I primarily use Flexbox for vertical centering, but Grid can also be useful. In this post, we’re going to use both to create a little utility class.

The .center-xy utility permalink

Using CSS Grid, we can achieve horizontal and vertical centering with 4 lines of CSS:

Code language
CSS
.center-xy {
  display: grid;
  place-items: center;
}

The place-items property is a shorthand for justify-items and align-items, so because we’ve effectively set both to center, the direct descendants of .center-xy will be centered. Neat, right?

I said descendants for a reason. This will place all descendants in the center, so things get pretty wild when you have more than one descendant. That’s where this second, more resilient version of the utility steps in:

Code language
CSS
.center-xy {
  display: flex;
}

.center-xy > *:only-child {
  margin: auto;
}

Good ol’ Flexbox and its flexibility is here to save the day. Yes, there’s a tiny bit of extra CSS, but it’s serving a useful purpose. Let’s break it down:

  • We set the utility to use display: flex instead of using display: grid.
  • The direct descendant has margin: auto which thanks to the Flexbox parent, will push itself into the center. Robin Rendle wrote a great explainer of this on CSS-Tricks.
  • The :only-child pseudo-selector means that the auto margin only gets applied if—you guessed it—there’s only one child. Perfect.
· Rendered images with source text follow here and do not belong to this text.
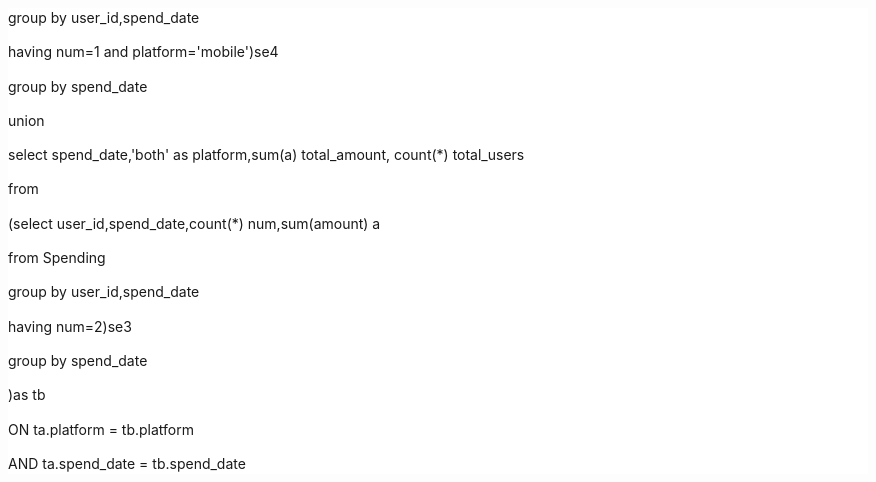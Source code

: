 group by user_id,spend_date

having num=1 and platform='mobile')se4

group by spend_date

union

select spend_date,'both' as platform,sum(a) total_amount, count(*) total_users 

from 

(select  user_id,spend_date,count(*) num,sum(amount) a

from Spending 

group by user_id,spend_date

having num=2)se3

group by spend_date

)as tb

ON ta.platform = tb.platform

AND ta.spend_date = tb.spend_date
It’s worth noting that both of these techniques require the parent to have at least some height to work with. That’s why I’ve set a min-height on both examples.

Wrapping up permalink

There’s probably only a handful of cases where this utility is genuinely useful. The two that spring to mind are a hero unit and a CodePen demo. I use the grid approach extensively on CodePen. Still—even though this isn’t the most portable of utilities, it’s still useful to have in your toolbelt—especially as the flex version supports around 95% of browsers.